• Dataset content:
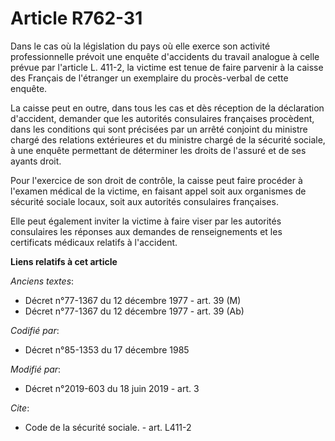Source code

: # Article R762-31

Dans le cas où la législation du pays où elle exerce son activité professionnelle prévoit une enquête d'accidents du travail
analogue à celle prévue par l'article L. 411-2, la victime est tenue de faire parvenir à la caisse des Français de l'étranger
un exemplaire du procès-verbal de cette enquête. 

La caisse peut en outre, dans tous les cas et dès réception de la déclaration d'accident, demander que les autorités
consulaires françaises procèdent, dans les conditions qui sont précisées par un arrêté conjoint du ministre chargé des
relations extérieures et du ministre chargé de la sécurité sociale, à une enquête permettant de déterminer les droits de
l'assuré et de ses ayants droit. 

Pour l'exercice de son droit de contrôle, la caisse peut faire procéder à l'examen médical de la victime, en faisant appel
soit aux organismes de sécurité sociale locaux, soit aux autorités consulaires françaises. 

Elle peut également inviter la victime à faire viser par les autorités consulaires les réponses aux demandes de
renseignements et les certificats médicaux relatifs à l'accident.

**Liens relatifs à cet article**

_Anciens textes_:

  - Décret n°77-1367 du 12 décembre 1977 - art. 39 (M)
  - Décret n°77-1367 du 12 décembre 1977 - art. 39 (Ab)

_Codifié par_:

  - Décret n°85-1353 du 17 décembre 1985

_Modifié par_:

  - Décret n°2019-603 du 18 juin 2019 - art. 3

_Cite_:

  - Code de la sécurité sociale. - art. L411-2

• What is being asked: Looking at the data above, return every line from the one with "relations extérieures et" down to the one with "soit aux organismes", exactly and inclusively.

• Answer below:
relations extérieures et du ministre chargé de la sécurité sociale, à une enquête permettant de déterminer les droits de
l'assuré et de ses ayants droit. 

Pour l'exercice de son droit de contrôle, la caisse peut faire procéder à l'examen médical de la victime, en faisant appel
soit aux organismes de sécurité sociale locaux, soit aux autorités consulaires françaises. 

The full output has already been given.